How to complete this task:
What the task needs is every record repeated exactly, nothing more.

Collected data entries:
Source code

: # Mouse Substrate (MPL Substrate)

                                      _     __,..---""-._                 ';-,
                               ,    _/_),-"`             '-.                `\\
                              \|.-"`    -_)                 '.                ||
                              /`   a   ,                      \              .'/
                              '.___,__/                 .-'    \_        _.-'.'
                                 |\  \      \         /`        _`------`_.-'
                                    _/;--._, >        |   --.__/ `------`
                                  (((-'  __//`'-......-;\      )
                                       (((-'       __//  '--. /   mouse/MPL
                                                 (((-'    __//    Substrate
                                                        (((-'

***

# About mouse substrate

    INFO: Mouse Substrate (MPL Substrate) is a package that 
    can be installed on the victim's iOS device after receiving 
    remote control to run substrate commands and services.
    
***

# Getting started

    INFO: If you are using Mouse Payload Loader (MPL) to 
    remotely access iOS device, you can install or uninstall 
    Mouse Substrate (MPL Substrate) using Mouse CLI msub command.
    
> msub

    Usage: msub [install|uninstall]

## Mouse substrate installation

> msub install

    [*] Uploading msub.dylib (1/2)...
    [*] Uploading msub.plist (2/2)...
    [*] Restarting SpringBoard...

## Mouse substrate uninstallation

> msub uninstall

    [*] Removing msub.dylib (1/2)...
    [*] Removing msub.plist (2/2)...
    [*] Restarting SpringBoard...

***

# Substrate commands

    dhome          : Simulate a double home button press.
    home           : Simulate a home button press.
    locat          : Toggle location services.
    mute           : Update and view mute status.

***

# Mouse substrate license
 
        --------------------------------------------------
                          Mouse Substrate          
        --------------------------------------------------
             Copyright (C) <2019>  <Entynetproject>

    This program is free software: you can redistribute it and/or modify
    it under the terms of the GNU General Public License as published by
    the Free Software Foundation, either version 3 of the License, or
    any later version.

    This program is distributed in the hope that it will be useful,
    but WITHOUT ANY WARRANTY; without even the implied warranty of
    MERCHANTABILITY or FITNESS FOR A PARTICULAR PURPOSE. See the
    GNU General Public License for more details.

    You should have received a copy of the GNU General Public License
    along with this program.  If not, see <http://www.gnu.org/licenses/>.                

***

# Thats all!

Written answer:
Source code

: # Mouse Substrate (MPL Substrate)

                                      _     __,..---""-._                 ';-,
                               ,    _/_),-"`             '-.                `\\
                              \|.-"`    -_)                 '.                ||
                              /`   a   ,                      \              .'/
                              '.___,__/                 .-'    \_        _.-'.'
                                 |\  \      \         /`        _`------`_.-'
                                    _/;--._, >        |   --.__/ `------`
                                  (((-'  __//`'-......-;\      )
                                       (((-'       __//  '--. /   mouse/MPL
                                                 (((-'    __//    Substrate
                                                        (((-'

***

# About mouse substrate

    INFO: Mouse Substrate (MPL Substrate) is a package that 
    can be installed on the victim's iOS device after receiving 
    remote control to run substrate commands and services.
    
***

# Getting started

    INFO: If you are using Mouse Payload Loader (MPL) to 
    remotely access iOS device, you can install or uninstall 
    Mouse Substrate (MPL Substrate) using Mouse CLI msub command.
    
> msub

    Usage: msub [install|uninstall]

## Mouse substrate installation

> msub install

    [*] Uploading msub.dylib (1/2)...
    [*] Uploading msub.plist (2/2)...
    [*] Restarting SpringBoard...

## Mouse substrate uninstallation

> msub uninstall

    [*] Removing msub.dylib (1/2)...
    [*] Removing msub.plist (2/2)...
    [*] Restarting SpringBoard...

***

# Substrate commands

    dhome          : Simulate a double home button press.
    home           : Simulate a home button press.
    locat          : Toggle location services.
    mute           : Update and view mute status.

***

# Mouse substrate license
 
        --------------------------------------------------
                          Mouse Substrate          
        --------------------------------------------------
             Copyright (C) <2019>  <Entynetproject>

    This program is free software: you can redistribute it and/or modify
    it under the terms of the GNU General Public License as published by
    the Free Software Foundation, either version 3 of the License, or
    any later version.

    This program is distributed in the hope that it will be useful,
    but WITHOUT ANY WARRANTY; without even the implied warranty of
    MERCHANTABILITY or FITNESS FOR A PARTICULAR PURPOSE. See the
    GNU General Public License for more details.

    You should have received a copy of the GNU General Public License
    along with this program.  If not, see <http://www.gnu.org/licenses/>.                

***

# Thats all!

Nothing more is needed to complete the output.